U.S. Pat. No. 5,700,555 teaches a composite article comprising a first zone made entirely of plastic and a second zone made of plastic plus 10% to 55% natural fiber, both of which are formed by co-extrusion. The fiber-containing zone includes embossing to resemble wood grain and is sufficiently porous to accept paint or stain to simulate the appearance of natural wood.
U.S. Pat. Nos. 5,738,935 and 5,858,522, are related to each other and to U.S. Pat. No. 5,700,555, described above, and disclose a process for the preparation of a natural fiber and thermoplastic composite and the resulting products therefrom. The process includes the steps of mixing the synthetic fiber and the thermoplastic in a blender with a porosity aid and an interfacial agent to form a mixture; adding the mixture to a heated extruder; extruding the mixture as a composite; and shaping the composite in a vacuum calibration device to a desired profile. The process further includes the step of co-extruding a second thermoplastic onto the natural fiber/thermoplastic composite for some applications (e.g., windows, doors and siding).
EP 0599404 discloses a process for preparing thermoplastic composites reinforced with continuous fibers. The process includes the steps of: (a) unwinding a continuous filament, constituted by a bundle of fibers, from a bobbin; (b) opening the continuous filament, essentially by disassembling it into its individual continuous fibers; (c) dipping and driving the open filament through a stationary bed constituted by a thermoplastic polymer powder contained in a tank submitted to continuous vibration; and (d) reassembling the filament and arranging around it a sheltering flexible sheath made of a thermoplastic polymer.
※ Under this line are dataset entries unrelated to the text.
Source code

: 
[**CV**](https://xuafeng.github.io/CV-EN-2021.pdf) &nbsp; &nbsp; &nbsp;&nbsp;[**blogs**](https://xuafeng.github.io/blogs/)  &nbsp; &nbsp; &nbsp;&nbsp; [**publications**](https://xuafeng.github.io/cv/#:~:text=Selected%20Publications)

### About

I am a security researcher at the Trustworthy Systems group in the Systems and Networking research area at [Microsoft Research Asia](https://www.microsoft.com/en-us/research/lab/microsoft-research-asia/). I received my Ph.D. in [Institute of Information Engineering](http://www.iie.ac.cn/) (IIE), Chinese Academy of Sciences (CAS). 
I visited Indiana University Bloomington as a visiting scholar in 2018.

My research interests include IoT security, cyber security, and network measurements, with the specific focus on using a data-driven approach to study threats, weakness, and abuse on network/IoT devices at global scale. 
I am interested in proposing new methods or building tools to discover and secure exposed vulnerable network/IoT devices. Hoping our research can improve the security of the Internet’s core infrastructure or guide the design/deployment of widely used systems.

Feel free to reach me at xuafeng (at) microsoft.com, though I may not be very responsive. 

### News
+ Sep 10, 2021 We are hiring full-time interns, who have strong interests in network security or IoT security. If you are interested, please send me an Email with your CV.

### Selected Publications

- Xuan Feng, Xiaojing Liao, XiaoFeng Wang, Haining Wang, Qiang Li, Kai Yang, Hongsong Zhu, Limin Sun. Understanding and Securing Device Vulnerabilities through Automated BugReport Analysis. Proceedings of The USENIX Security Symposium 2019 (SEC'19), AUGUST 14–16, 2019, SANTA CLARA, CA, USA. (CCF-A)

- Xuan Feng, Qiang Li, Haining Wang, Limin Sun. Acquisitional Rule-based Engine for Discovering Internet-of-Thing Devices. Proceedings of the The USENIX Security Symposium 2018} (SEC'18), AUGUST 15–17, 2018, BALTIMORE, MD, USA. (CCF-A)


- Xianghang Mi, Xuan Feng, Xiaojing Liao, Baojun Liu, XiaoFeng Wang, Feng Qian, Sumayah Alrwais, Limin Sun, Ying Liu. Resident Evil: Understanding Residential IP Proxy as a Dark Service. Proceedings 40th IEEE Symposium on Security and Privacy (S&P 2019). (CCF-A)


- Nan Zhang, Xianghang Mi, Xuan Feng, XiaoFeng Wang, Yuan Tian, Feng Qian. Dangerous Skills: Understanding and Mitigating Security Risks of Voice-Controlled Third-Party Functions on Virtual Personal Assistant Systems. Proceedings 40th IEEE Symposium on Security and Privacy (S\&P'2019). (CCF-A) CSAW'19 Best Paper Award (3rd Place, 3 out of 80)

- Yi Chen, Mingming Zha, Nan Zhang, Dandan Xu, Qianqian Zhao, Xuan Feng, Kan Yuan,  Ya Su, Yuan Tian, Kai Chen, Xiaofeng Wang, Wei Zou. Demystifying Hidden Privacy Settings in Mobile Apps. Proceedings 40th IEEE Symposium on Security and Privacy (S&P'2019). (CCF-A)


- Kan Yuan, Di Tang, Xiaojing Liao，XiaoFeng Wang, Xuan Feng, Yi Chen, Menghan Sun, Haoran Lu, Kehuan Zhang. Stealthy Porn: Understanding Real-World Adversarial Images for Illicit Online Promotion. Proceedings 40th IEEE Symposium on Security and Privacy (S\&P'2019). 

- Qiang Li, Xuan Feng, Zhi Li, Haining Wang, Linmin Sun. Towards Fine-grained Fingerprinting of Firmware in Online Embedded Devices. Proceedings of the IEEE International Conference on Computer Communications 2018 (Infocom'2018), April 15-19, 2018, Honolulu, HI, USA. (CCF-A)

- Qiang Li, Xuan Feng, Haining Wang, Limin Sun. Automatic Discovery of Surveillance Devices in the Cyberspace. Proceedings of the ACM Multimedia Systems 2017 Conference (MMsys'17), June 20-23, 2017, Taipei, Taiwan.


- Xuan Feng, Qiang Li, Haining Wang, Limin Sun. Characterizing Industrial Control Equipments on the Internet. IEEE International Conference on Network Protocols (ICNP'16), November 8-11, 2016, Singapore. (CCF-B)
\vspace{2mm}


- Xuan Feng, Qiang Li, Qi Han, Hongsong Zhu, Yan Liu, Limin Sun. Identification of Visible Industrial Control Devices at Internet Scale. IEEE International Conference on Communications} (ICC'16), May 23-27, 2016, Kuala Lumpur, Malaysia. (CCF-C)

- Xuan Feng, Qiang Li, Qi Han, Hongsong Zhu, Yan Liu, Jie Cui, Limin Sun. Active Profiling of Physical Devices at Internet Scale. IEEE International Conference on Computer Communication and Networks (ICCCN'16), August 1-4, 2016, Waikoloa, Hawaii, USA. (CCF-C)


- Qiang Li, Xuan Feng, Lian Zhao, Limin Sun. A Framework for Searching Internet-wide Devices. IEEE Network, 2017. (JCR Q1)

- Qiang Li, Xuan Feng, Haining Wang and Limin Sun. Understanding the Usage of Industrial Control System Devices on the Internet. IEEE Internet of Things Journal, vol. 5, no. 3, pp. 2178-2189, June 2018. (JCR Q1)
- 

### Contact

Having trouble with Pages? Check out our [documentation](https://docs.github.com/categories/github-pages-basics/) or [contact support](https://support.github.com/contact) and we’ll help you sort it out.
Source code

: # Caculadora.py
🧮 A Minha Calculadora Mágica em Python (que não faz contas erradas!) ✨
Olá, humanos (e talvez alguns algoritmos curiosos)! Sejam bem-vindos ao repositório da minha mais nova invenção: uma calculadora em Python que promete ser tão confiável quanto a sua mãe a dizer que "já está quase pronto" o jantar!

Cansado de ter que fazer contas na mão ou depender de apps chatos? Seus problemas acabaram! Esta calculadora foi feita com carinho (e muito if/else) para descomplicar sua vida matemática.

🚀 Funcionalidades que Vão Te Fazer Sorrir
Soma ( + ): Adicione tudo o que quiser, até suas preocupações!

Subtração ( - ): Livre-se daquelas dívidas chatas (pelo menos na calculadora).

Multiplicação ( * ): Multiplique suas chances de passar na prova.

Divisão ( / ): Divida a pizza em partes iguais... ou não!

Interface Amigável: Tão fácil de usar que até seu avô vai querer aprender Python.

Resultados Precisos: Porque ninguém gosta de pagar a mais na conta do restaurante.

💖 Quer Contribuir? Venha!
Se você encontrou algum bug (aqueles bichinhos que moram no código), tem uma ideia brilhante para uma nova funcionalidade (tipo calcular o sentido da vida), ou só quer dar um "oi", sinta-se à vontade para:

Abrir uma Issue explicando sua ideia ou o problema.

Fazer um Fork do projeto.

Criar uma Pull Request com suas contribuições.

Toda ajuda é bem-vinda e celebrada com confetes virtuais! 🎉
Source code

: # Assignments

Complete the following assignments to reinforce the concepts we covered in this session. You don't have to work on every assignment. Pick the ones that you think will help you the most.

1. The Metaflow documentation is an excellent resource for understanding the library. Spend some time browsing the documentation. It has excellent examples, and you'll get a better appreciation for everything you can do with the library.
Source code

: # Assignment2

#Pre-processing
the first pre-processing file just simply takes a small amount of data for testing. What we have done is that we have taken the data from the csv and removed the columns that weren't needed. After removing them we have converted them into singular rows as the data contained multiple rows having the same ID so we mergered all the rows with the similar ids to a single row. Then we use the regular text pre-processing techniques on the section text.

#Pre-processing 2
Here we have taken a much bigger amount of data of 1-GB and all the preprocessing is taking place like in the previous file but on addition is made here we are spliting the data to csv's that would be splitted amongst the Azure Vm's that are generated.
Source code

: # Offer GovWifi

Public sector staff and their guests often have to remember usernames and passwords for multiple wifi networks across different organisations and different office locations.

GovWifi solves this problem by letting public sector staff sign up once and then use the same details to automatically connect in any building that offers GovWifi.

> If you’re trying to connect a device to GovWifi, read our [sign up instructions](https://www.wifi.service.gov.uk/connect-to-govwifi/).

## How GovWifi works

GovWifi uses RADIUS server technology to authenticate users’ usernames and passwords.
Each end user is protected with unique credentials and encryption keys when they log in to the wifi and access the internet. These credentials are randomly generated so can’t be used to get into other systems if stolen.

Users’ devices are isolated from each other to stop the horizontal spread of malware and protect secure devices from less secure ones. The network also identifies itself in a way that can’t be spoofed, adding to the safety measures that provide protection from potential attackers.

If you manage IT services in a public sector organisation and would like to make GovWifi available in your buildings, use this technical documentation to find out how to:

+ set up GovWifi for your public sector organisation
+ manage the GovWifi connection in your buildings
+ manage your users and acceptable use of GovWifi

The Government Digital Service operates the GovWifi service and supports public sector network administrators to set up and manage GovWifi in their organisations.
EP 0653290, discloses a continuous process for producing a molded thermoplastic fiber-reinforced article having a high resin concentration in at least one surface by coating the surface of that heated fiber mat core with a melted first thermoplastic resin, and then passing the fiber mat core into an extrusion zone wherein a melted second thermoplastic resin is extruded onto it. Then the fiber mat core and thermoplastic resin are molded into a finished article. The continuous process disclosed provides molded finished articles such as roof tile, automobile exterior panels, house siding, etc.
U.S. Pat. No. 5,565,056 discloses a glass fiber-reinforced building panel made by extruding molten first and second webs of polymer compounds through spaced die openings, positioning a mat of randomly oriented short glass fibers between the first and second webs, pressing the webs and mat together, and cooling the resulting building panel.
EP 0747213 discloses a panel comprising a first layer of polypropylene filled with sawdust, wood flour, or wood shavings and at least one additional layer consisting at least partially of fibrous thermoplastic material that are bonded to one face of the first layer by compression and simultaneous, partial fusion. This additional layer retains the fibrous pattern and structure.
U.S. Pat. No. 6,607,798 discloses a fiber-reinforced, hollow-center, composite hollow structure in which hollow center cores made of thermoplastic resin are joined into one body by intermediate layers containing reinforcing long fibers bonded to each other with a thermosetting resin. The structure is then covered with an outer layer of thermoplastic resin.
U.S. Pat. No. 9,079,380 discloses co-extrusion of poly vinyl chloride (PVC) with a composite material, forming a continuous strip which may then be cut into convenient lengths. The PVC forms mounting flanges and ventilation standoffs on the back surface only, with all parts on the front being formed of a composite of cellulose fiber and a thermoplastic resin.
A polymeric composition that has structural levels of stiffness and low manufacturing cost would be advantageous particularly if it conserved natural resources by recycling previously-used materials.